Work order
Below are records that hold pictures; write out only the lines from their start through the line with "assistance to Pakistani troops.", exactly, and drop the pictures.

Input data
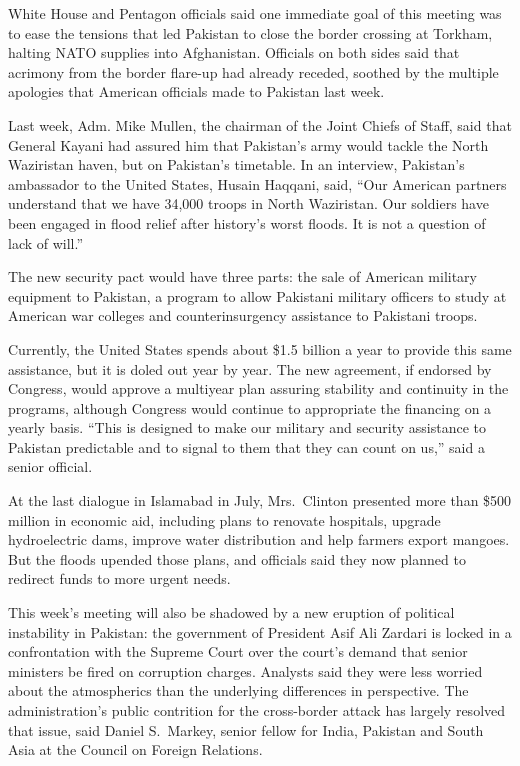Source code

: ﻿\documentclass[12pt]{article}
\begin{document}
White House and Pentagon officials said one immediate goal of this meeting was to ease the tensions
that led Pakistan to close the border crossing at Torkham, halting NATO supplies into Afghanistan.
Officials on both sides said that acrimony from the border flare-up had already receded, soothed by
the multiple apologies that American officials made to Pakistan last week.

Last week, Adm. Mike Mullen, the chairman of the Joint Chiefs of Staff, said that General Kayani had
assured him that Pakistan's army would tackle the North Waziristan haven, but on Pakistan's
timetable. In an interview, Pakistan's ambassador to the United States, Husain Haqqani, said, ``Our
American partners understand that we have 34,000 troops in North Waziristan. Our soldiers have been
engaged in flood relief after history's worst floods. It is not a question of lack of will.''

The new security pact would have three parts: the sale of American military equipment to Pakistan, a
program to allow Pakistani military officers to study at American war colleges and counterinsurgency
assistance to Pakistani troops.

Currently, the United States spends about \$1.5 billion a year to provide this same assistance, but
it is doled out year by year. The new agreement, if endorsed by Congress, would approve a multiyear
plan assuring stability and continuity in the programs, although Congress would continue to
appropriate the financing on a yearly basis. ``This is designed to make our military and security
assistance to Pakistan predictable and to signal to them that they can count on us,'' said a senior
official.

At the last dialogue in Islamabad in July, Mrs.~Clinton presented more than \$500 million in
economic aid, including plans to renovate hospitals, upgrade hydroelectric dams, improve water
distribution and help farmers export mangoes. But the floods upended those plans, and officials said
they now planned to redirect funds to more urgent needs.

This week's meeting will also be shadowed by a new eruption of political instability in Pakistan:
the government of President Asif Ali Zardari is locked in a confrontation with the Supreme Court
over the court's demand that senior ministers be fired on corruption charges. Analysts said they
were less worried about the atmospherics than the underlying differences in perspective. The
administration's public contrition for the cross-border attack has largely resolved that issue, said
Daniel S.~Markey, senior fellow for India, Pakistan and South Asia at the Council on Foreign
Relations.
\end{document}
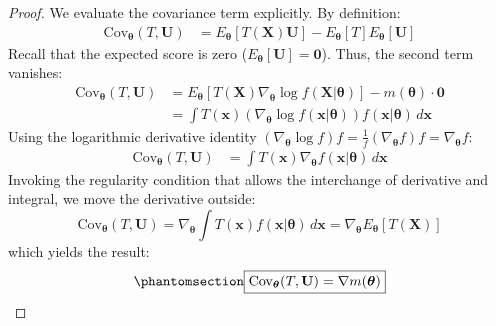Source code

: \documentclass[
  letterpaper,
  DIV=11,
  numbers=noendperiod]{scrreprt}
\renewcommand{\[}{\begin{equation}}
\renewcommand{\]}{\end{equation}}
\theoremstyle{definition}
\theoremstyle{plain}
\theoremstyle{plain}
\theoremstyle{plain}
\theoremstyle{definition}
\theoremstyle{plain}
\theoremstyle{remark}
\begin{document}
\begin{proof}
We evaluate the covariance term explicitly. By definition: \[
\begin{aligned}
\text{Cov}_{\boldsymbol{\theta}}(T, \mathbf{U}) &= E_{\boldsymbol{\theta}}[T(\mathbf{X}) \mathbf{U}] - E_{\boldsymbol{\theta}}[T]E_{\boldsymbol{\theta}}[\mathbf{U}]
\end{aligned}
\] Recall that the expected score is zero
(\(E_{\boldsymbol{\theta}}[\mathbf{U}] = \mathbf{0}\)). Thus, the second
term vanishes: \[
\begin{aligned}
\text{Cov}_{\boldsymbol{\theta}}(T, \mathbf{U}) &= E_{\boldsymbol{\theta}}\left[ T(\mathbf{X}) \nabla_{\boldsymbol{\theta}} \log f(\mathbf{X}|\boldsymbol{\theta}) \right] - m(\boldsymbol{\theta}) \cdot \mathbf{0} \\
&= \int T(\mathbf{x}) \left( \nabla_{\boldsymbol{\theta}} \log f(\mathbf{x}|\boldsymbol{\theta}) \right) f(\mathbf{x}|\boldsymbol{\theta}) \, d\mathbf{x}
\end{aligned}
\] Using the logarithmic derivative identity
\((\nabla_{\boldsymbol{\theta}} \log f) f = \frac{1}{f} (\nabla_{\boldsymbol{\theta}} f) f = \nabla_{\boldsymbol{\theta}} f\):
\[
\begin{aligned}
\text{Cov}_{\boldsymbol{\theta}}(T, \mathbf{U}) &= \int T(\mathbf{x}) \nabla_{\boldsymbol{\theta}} f(\mathbf{x}|\boldsymbol{\theta}) \, d\mathbf{x}
\end{aligned}
\] Invoking the regularity condition that allows the interchange of
derivative and integral, we move the derivative outside: \[
\text{Cov}_{\boldsymbol{\theta}}(T, \mathbf{U}) = \nabla_{\boldsymbol{\theta}} \int T(\mathbf{x}) f(\mathbf{x}|\boldsymbol{\theta}) \, d\mathbf{x} = \nabla_{\boldsymbol{\theta}} E_{\boldsymbol{\theta}}[T(\mathbf{X})]
\] which yields the result:
\begin{equation}\phantomsection\label{eq-cov-T-Score}{
\boxed{\text{Cov}_{\boldsymbol{\theta}}(T, \mathbf{U}) = \nabla m(\boldsymbol{\theta})}
}\end{equation}
\end{proof}
\end{document}
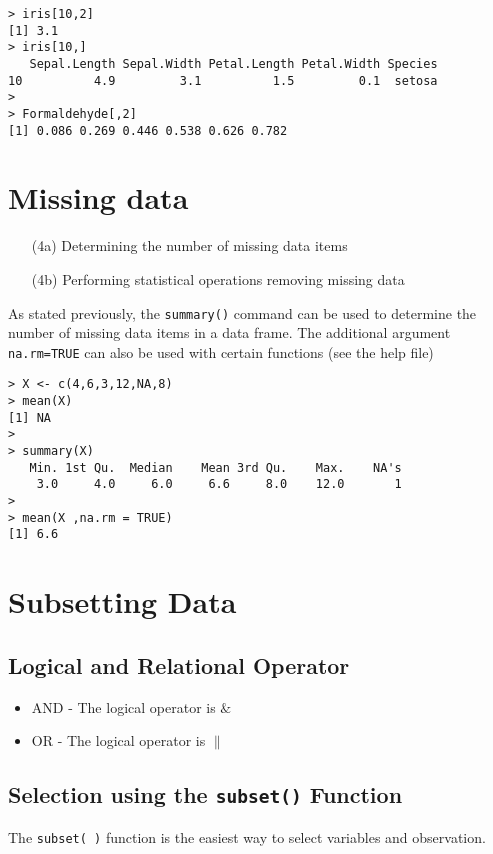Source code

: \documentclass[a4paper,12pt]{article}
\begin{document}
\begin{verbatim}
> iris[10,2]
[1] 3.1
> iris[10,] 
   Sepal.Length Sepal.Width Petal.Length Petal.Width Species
10          4.9         3.1          1.5         0.1  setosa
> 
> Formaldehyde[,2]  
[1] 0.086 0.269 0.446 0.538 0.626 0.782
\end{verbatim}
\section{Missing data}
\begin{itemize}
\item[(4a)] Determining the number of missing data items
\item[(4b)] Performing statistical operations removing missing data
\end{itemize}

As stated previously, the \texttt{summary()} command can be used to determine the number of missing data items in a data frame. The additional argument \texttt{na.rm=TRUE} can also be used with certain functions (see the help file)

\begin{verbatim}
> X <- c(4,6,3,12,NA,8)
> mean(X)
[1] NA
>
> summary(X)
   Min. 1st Qu.  Median    Mean 3rd Qu.    Max.    NA's 
    3.0     4.0     6.0     6.6     8.0    12.0       1
>
> mean(X ,na.rm = TRUE)
[1] 6.6
\end{verbatim}
\newpage
\section{Subsetting Data}
\subsection*{Logical and Relational Operator}

\begin{itemize}
\item AND - The logical operator is $\&$
\item OR - The logical operator is $\|$
\end{itemize}

\subsection*{Selection using the \texttt{subset()} Function}
The \texttt{subset( )} function is the easiest way to select variables and observation. 
\end{document}
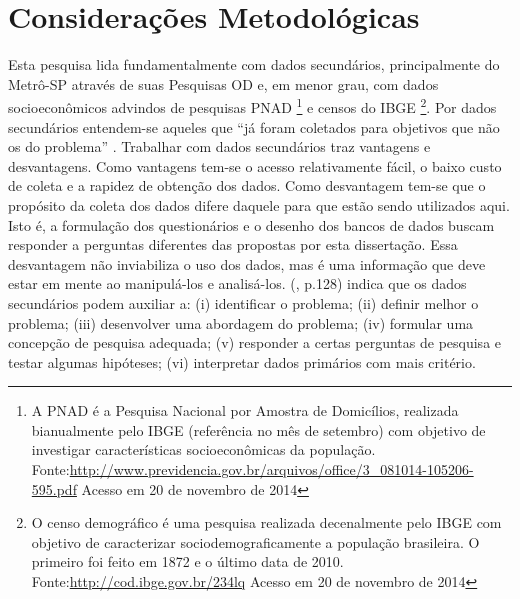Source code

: \chapter{Considerações Metodológicas}\label{chap:metodo}


Esta pesquisa lida fundamentalmente com dados secundários, principalmente do Metrô-SP através de suas Pesquisas OD e, em menor grau, com dados socioeconômicos advindos de pesquisas PNAD%
\footnote{A PNAD é a Pesquisa Nacional por Amostra de Domicílios, realizada bianualmente pelo IBGE (referência no mês de setembro) com objetivo de investigar características socioeconômicas da população. Fonte:\url{http://www.previdencia.gov.br/arquivos/office/3_081014-105206-595.pdf} Acesso em 20 de novembro de 2014} e censos do IBGE%
\footnote{O censo demográfico é uma pesquisa realizada decenalmente pelo IBGE com objetivo de caracterizar sociodemograficamente a população brasileira. O primeiro foi feito em 1872 e o último data de 2010. Fonte:\url{http://cod.ibge.gov.br/234lq} Acesso em 20 de novembro de 2014}.
Por dados secundários entendem-se aqueles que ``já foram coletados para objetivos que não os do problema'' \cite[p.127]{MALHORTA2001}. Trabalhar com dados secundários traz vantagens e desvantagens. Como vantagens tem-se o acesso relativamente fácil, o baixo custo de coleta e a rapidez de obtenção dos dados. 
Como desvantagem tem-se que o propósito da coleta dos dados difere daquele para que estão sendo utilizados aqui. Isto é, a formulação dos questionários e o desenho dos bancos de dados buscam responder a perguntas diferentes das propostas por esta dissertação.
Essa desvantagem não inviabiliza o uso dos dados, mas é uma informação que deve estar em mente ao manipulá-los e analisá-los.  (\citeyear{MALHORTA2001}, p.128) indica que os dados secundários podem auxiliar a:
(i) identificar o problema; 
(ii) definir melhor o problema; 
(iii) desenvolver uma abordagem do problema; 
(iv) formular uma concepção de pesquisa adequada; 
(v) responder a certas perguntas de pesquisa e testar algumas hipóteses; 
(vi) interpretar dados primários com mais critério.

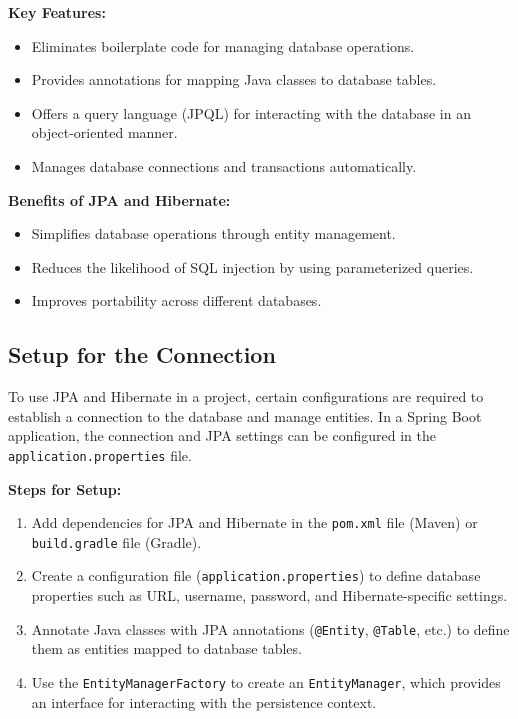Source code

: \documentclass{article}
\begin{document}
\textbf{Key Features:}
\begin{itemize}
    \item Eliminates boilerplate code for managing database operations.
    \item Provides annotations for mapping Java classes to database tables.
    \item Offers a query language (JPQL) for interacting with the database in an object-oriented manner.
    \item Manages database connections and transactions automatically.
\end{itemize}

\textbf{Benefits of JPA and Hibernate:}
\begin{itemize}
    \item Simplifies database operations through entity management.
    \item Reduces the likelihood of SQL injection by using parameterized queries.
    \item Improves portability across different databases.
\end{itemize}
\subsection{Setup for the Connection}

To use JPA and Hibernate in a project, certain configurations are required to establish a connection to the database and manage entities. In a Spring Boot application, the connection and JPA settings can be configured in the \texttt{application.properties} file.

\textbf{Steps for Setup:}
\begin{enumerate}
    \item Add dependencies for JPA and Hibernate in the \texttt{pom.xml} file (Maven) or \texttt{build.gradle} file (Gradle).
    \item Create a configuration file (\texttt{application.properties}) to define database properties such as URL, username, password, and Hibernate-specific settings.
    \item Annotate Java classes with JPA annotations (\texttt{@Entity}, \texttt{@Table}, etc.) to define them as entities mapped to database tables.
    \item Use the \texttt{EntityManagerFactory} to create an \texttt{EntityManager}, which provides an interface for interacting with the persistence context.
\end{enumerate}
\end{document}
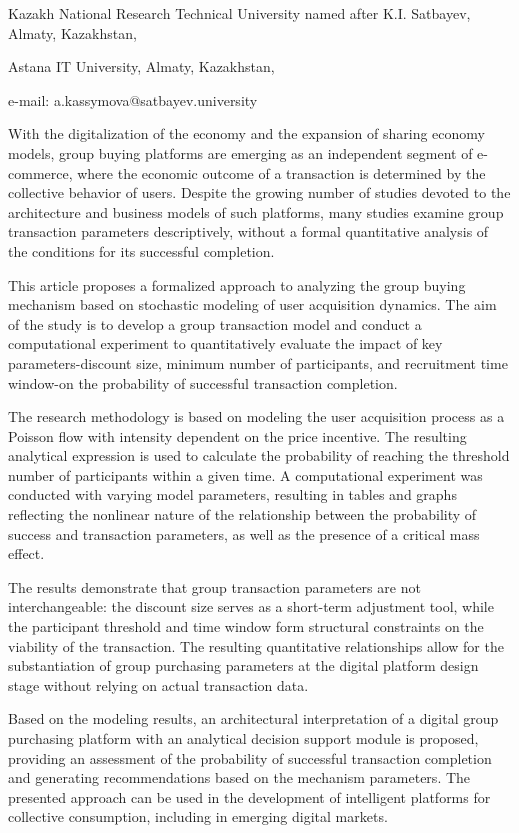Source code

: \begin{affil}
Kazakh National Research Technical University named after K.I. Satbayev, Almaty, Kazakhstan,

Astana IT University, Almaty, Kazakhstan,

e-mail: a.kassymova@satbayev.university
\end{affil}

With the digitalization of the economy and the expansion of sharing
economy models, group buying platforms are emerging as an independent
segment of e-commerce, where the economic outcome of a transaction is
determined by the collective behavior of users. Despite the growing
number of studies devoted to the architecture and business models of
such platforms, many studies examine group transaction parameters
descriptively, without a formal quantitative analysis of the conditions
for its successful comple\-tion.

This article proposes a formalized approach to analyzing the group
buying mechanism based on stochas\-tic modeling of user acquisition
dynamics. The aim of the study is to develop a group transaction model
and conduct a computational experiment to quantitatively evaluate the
impact of key parameters-discount size, minimum number of participants,
and recruitment time window-on the probability of successful transaction
completion.

The research methodology is based on modeling the user acquisition
process as a Poisson flow with intensity dependent on the price
incentive. The resulting analytical expression is used to calculate the
probability of reaching the threshold number of participants within a
given time. A computational experi\-ment was conducted with varying model
parameters, resulting in tables and graphs reflecting the nonlinear
nature of the relationship between the probability of success and
transaction parameters, as well as the presence of a critical mass
effect.

The results demonstrate that group transaction parameters are not
interchangeable: the discount size serves as a short-term adjustment
tool, while the participant threshold and time window form structural
constraints on the viability of the transaction. The resulting
quantitative relationships allow for the substan\-tiation of group
purchasing parameters at the digital platform design stage without
relying on actual transaction data.

Based on the modeling results, an architectural interpretation of a
digital group purchasing platform with an analytical decision support
module is proposed, providing an assessment of the probability of
successful transaction completion and generating recommendations based
on the mechanism parameters. The presented approach can be used in the
development of intelligent platforms for collective consumption,
including in emerging digital markets.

Your solution
Source code

: ﻿\documentclass[12pt]{article}
\begin{document}
White House and Pentagon officials said one immediate goal of this meeting was to ease the tensions
that led Pakistan to close the border crossing at Torkham, halting NATO supplies into Afghanistan.
Officials on both sides said that acrimony from the border flare-up had already receded, soothed by
the multiple apologies that American officials made to Pakistan last week.

Last week, Adm. Mike Mullen, the chairman of the Joint Chiefs of Staff, said that General Kayani had
assured him that Pakistan's army would tackle the North Waziristan haven, but on Pakistan's
timetable. In an interview, Pakistan's ambassador to the United States, Husain Haqqani, said, ``Our
American partners understand that we have 34,000 troops in North Waziristan. Our soldiers have been
engaged in flood relief after history's worst floods. It is not a question of lack of will.''

The new security pact would have three parts: the sale of American military equipment to Pakistan, a
program to allow Pakistani military officers to study at American war colleges and counterinsurgency
assistance to Pakistani troops.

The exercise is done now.